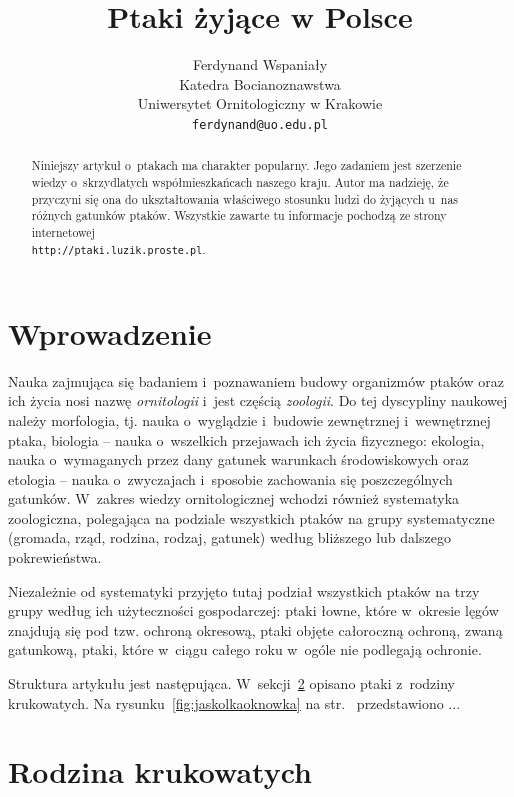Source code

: \documentclass{fundam}
\title{Ptaki żyjące w Polsce}
\author{Ferdynand Wspaniały\\
\small Katedra Bocianoznawstwa\\
\small Uniwersytet Ornitologiczny w Krakowie\\
\small \texttt{ferdynand@uo.edu.pl}\\
}
\date{} %
\begin{document}
\maketitle

\tableofcontents

\listoffigures


\begin{abstract}
Niniejszy artykuł o~ptakach ma charakter popularny. Jego zadaniem jest szerzenie wiedzy o~skrzydlatych współmieszkańcach naszego kraju. Autor ma nadzieję, że przyczyni się ona do ukształtowania właściwego stosunku ludzi do żyjących u~nas różnych gatunków ptaków. Wszystkie zawarte tu informacje pochodzą ze strony internetowej\\ \texttt{http://ptaki.luzik.proste.pl}.
\end{abstract}


\section{Wprowadzenie}
\label{sec:wprowadzenie}

Nauka zajmująca się badaniem i~poznawaniem budowy organizmów ptaków oraz ich życia nosi nazwę \emph{ornitologii} i~jest częścią \emph{zoologii}. Do tej dyscypliny naukowej należy morfologia, tj. nauka o~wyglądzie i~budowie zewnętrznej i~wewnętrznej ptaka, biologia -- nauka o~wszelkich przejawach ich życia fizycznego: ekologia, nauka o~wymaganych przez dany gatunek warunkach środowiskowych oraz etologia -- nauka o~zwyczajach i~sposobie zachowania się poszczególnych gatunków. W~zakres wiedzy ornitologicznej wchodzi również systematyka zoologiczna, polegająca na podziale wszystkich ptaków na grupy systematyczne (gromada, rząd, rodzina, rodzaj, gatunek) według bliższego lub dalszego pokrewieństwa. 

Niezależnie od systematyki przyjęto tutaj podział wszystkich ptaków na trzy grupy według ich użyteczności gospodarczej: ptaki łowne, które w~okresie lęgów znajdują się pod tzw. ochroną okresową, ptaki objęte całoroczną ochroną, zwaną gatunkową, ptaki, które w~ciągu całego roku w~ogóle nie podlegają ochronie.

Struktura artykułu jest następująca. W~sekcji~\ref{sec:rodzinakrukowatych} opisano ptaki z~rodziny krukowatych. Na rysunku~\ref{fig:jaskolkaoknowka} na str.~\pageref{fig:jaskolkaoknowka} przedstawiono ...


\section{Rodzina krukowatych}
\label{sec:rodzinakrukowatych}
\end{document}
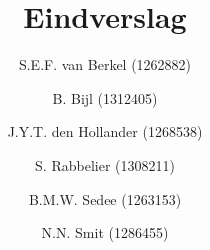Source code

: \documentclass{article}
\title{\casamproject Eindverslag}
\author{S.E.F. van Berkel (1262882) \and B. Bijl (1312405)\and J.Y.T. den Hollander (1268538)\and S. Rabbelier (1308211)\and B.M.W. Sedee (1263153)\and N.N. Smit (1286455)}
\begin{document}
\begin{titlepage}

\maketitle

\thispagestyle{empty}

\end{titlepage}

\setcounter{page}{2}
\setcounter{tocdepth}{2}

\tableofcontents

\newpage
\noindent


\newpage

\newpage

\newpage

\newpage

\newpage

\newpage

\newpage

\newpage




\newpage




\end{document}
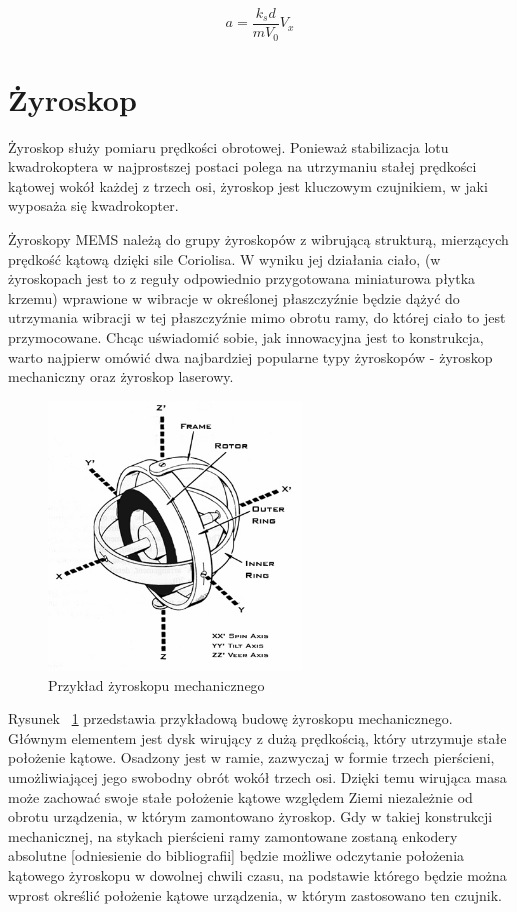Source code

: \begin{equation}
	a = \frac{k{_s}d}{mV_0}V_x
\end{equation}

\section{Żyroskop}

Żyroskop służy pomiaru prędkości obrotowej. Ponieważ stabilizacja lotu kwadrokoptera w najprostszej postaci polega na utrzymaniu stałej prędkości kątowej wokół każdej z trzech osi, żyroskop jest kluczowym czujnikiem, w jaki wyposaża się kwadrokopter. 

Żyroskopy MEMS należą do grupy żyroskopów z wibrującą strukturą, mierzących prędkość kątową dzięki sile Coriolisa. W wyniku jej działania ciało, (w żyroskopach jest to z reguły odpowiednio przygotowana miniaturowa płytka krzemu) wprawione w wibracje w określonej płaszczyźnie będzie dążyć do utrzymania wibracji w tej płaszczyźnie mimo obrotu ramy, do której ciało to jest przymocowane. Chcąc uświadomić sobie, jak innowacyjna jest to konstrukcja, warto najpierw omówić dwa najbardziej popularne typy żyroskopów - żyroskop mechaniczny oraz żyroskop laserowy.

\begin{figure}[H]
	\centering
	\includegraphics[width=0.6\textwidth]{Pictures/Gyroscope_Theory.jpg}
	\caption[Przykład żyroskopu mechanicznego]{Przykład żyroskopu mechanicznego}
	\label{fig:Gyroscope_Theory}
\end{figure}

Rysunek ~\ref{fig:Gyroscope_Theory} przedstawia przykładową budowę żyroskopu mechanicznego. Głównym elementem jest dysk wirujący z dużą prędkością, który utrzymuje stałe położenie kątowe. Osadzony jest w ramie, zazwyczaj w formie trzech pierścieni, umożliwiającej jego swobodny obrót wokół trzech osi. Dzięki temu wirująca masa może zachować swoje stałe położenie kątowe względem Ziemi niezależnie od obrotu urządzenia, w którym zamontowano żyroskop. Gdy w takiej konstrukcji mechanicznej, na stykach pierścieni ramy zamontowane zostaną enkodery absolutne [odniesienie do bibliografii] będzie możliwe odczytanie położenia kątowego żyroskopu w dowolnej chwili czasu, na podstawie którego będzie można wprost określić położenie kątowe urządzenia, w którym zastosowano ten czujnik. 

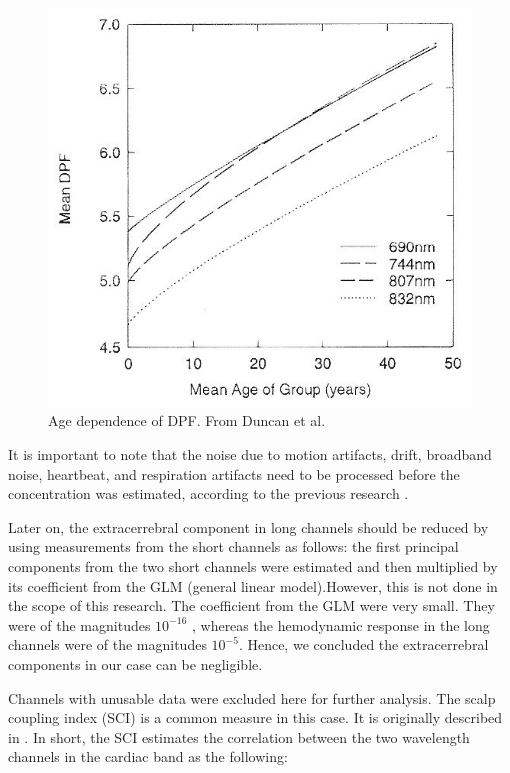 \begin{figure}[H]
  \centering
    \includegraphics[scale=.45]{bilder/fig3_duncan.jpg}
  \caption{Age dependence of DPF. From Duncan et al.}
  \label{fig:somesignal}
\end{figure}

It is important to note that the noise due to motion artifacts, drift, broadband noise, heartbeat, and respiration artifacts need to be processed before the concentration was estimated, according to the previous research \cite {Huppert:09}.

Later on, the extracerrebral component in long channels should be reduced by using measurements from the short channels as follows: the first principal components from the two short channels were estimated and then multiplied by its coefficient from the GLM (general linear model).However, this is not done in the scope of this research. The coefficient from the GLM were very small. They were of the magnitudes $10^{-16}$ , whereas the hemodynamic response in the long channels were of the magnitudes $10^{-5}$. Hence, we concluded the extracerrebral components in our case can be negligible.

Channels with unusable data were excluded here for further analysis. The scalp coupling index (SCI) is a common measure in this case. It is originally described in \cite {polloniniSCI}. In short, the SCI estimates the correlation between the two wavelength channels in the cardiac band as the following:

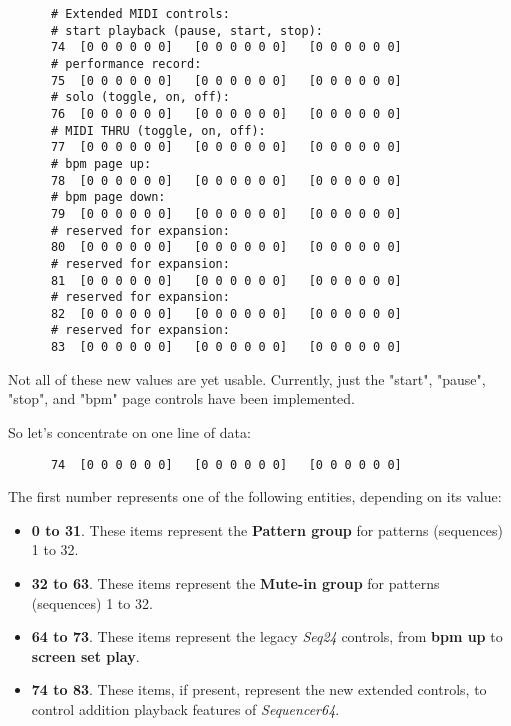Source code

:    \begin{verbatim}
      # Extended MIDI controls:
      # start playback (pause, start, stop):
      74  [0 0 0 0 0 0]   [0 0 0 0 0 0]   [0 0 0 0 0 0]
      # performance record:
      75  [0 0 0 0 0 0]   [0 0 0 0 0 0]   [0 0 0 0 0 0]
      # solo (toggle, on, off):
      76  [0 0 0 0 0 0]   [0 0 0 0 0 0]   [0 0 0 0 0 0]
      # MIDI THRU (toggle, on, off):
      77  [0 0 0 0 0 0]   [0 0 0 0 0 0]   [0 0 0 0 0 0]
      # bpm page up:
      78  [0 0 0 0 0 0]   [0 0 0 0 0 0]   [0 0 0 0 0 0]
      # bpm page down:
      79  [0 0 0 0 0 0]   [0 0 0 0 0 0]   [0 0 0 0 0 0]
      # reserved for expansion:
      80  [0 0 0 0 0 0]   [0 0 0 0 0 0]   [0 0 0 0 0 0]
      # reserved for expansion:
      81  [0 0 0 0 0 0]   [0 0 0 0 0 0]   [0 0 0 0 0 0]
      # reserved for expansion:
      82  [0 0 0 0 0 0]   [0 0 0 0 0 0]   [0 0 0 0 0 0]
      # reserved for expansion:
      83  [0 0 0 0 0 0]   [0 0 0 0 0 0]   [0 0 0 0 0 0]
   \end{verbatim}

   Not all of these new values are yet usable.  Currently, just the
   "start", "pause", "stop", and "bpm" page controls have been implemented.

   So let's concentrate on one line of data:

   \begin{verbatim}
      74  [0 0 0 0 0 0]   [0 0 0 0 0 0]   [0 0 0 0 0 0]
   \end{verbatim}

   The first number represents one of the following entities, depending on its
   value:

   \begin{itemize}
      \item \textbf{0 to 31}.  These items represent the \textbf{Pattern group}
         for patterns (sequences) 1 to 32.
      \item \textbf{32 to 63}.  These items represent the \textbf{Mute-in
         group} for patterns (sequences) 1 to 32.
      \item \textbf{64 to 73}.  These items represent the legacy \textsl{Seq24}
         controls, from \textbf{bpm up} to \textbf{screen set play}.
      \item \textbf{74 to 83}.  These items, if present, represent the
         new extended controls, to control addition playback features of
         \textsl{Sequencer64}.
   \end{itemize}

_ _ _

WHAT YOU WILL DO:
Copy out every line of the listing that includes the string "items".

ANSWER TO THIS EXERCISE:
      \item \textbf{0 to 31}.  These items represent the \textbf{Pattern group}
      \item \textbf{32 to 63}.  These items represent the \textbf{Mute-in
      \item \textbf{64 to 73}.  These items represent the legacy \textsl{Seq24}
      \item \textbf{74 to 83}.  These items, if present, represent the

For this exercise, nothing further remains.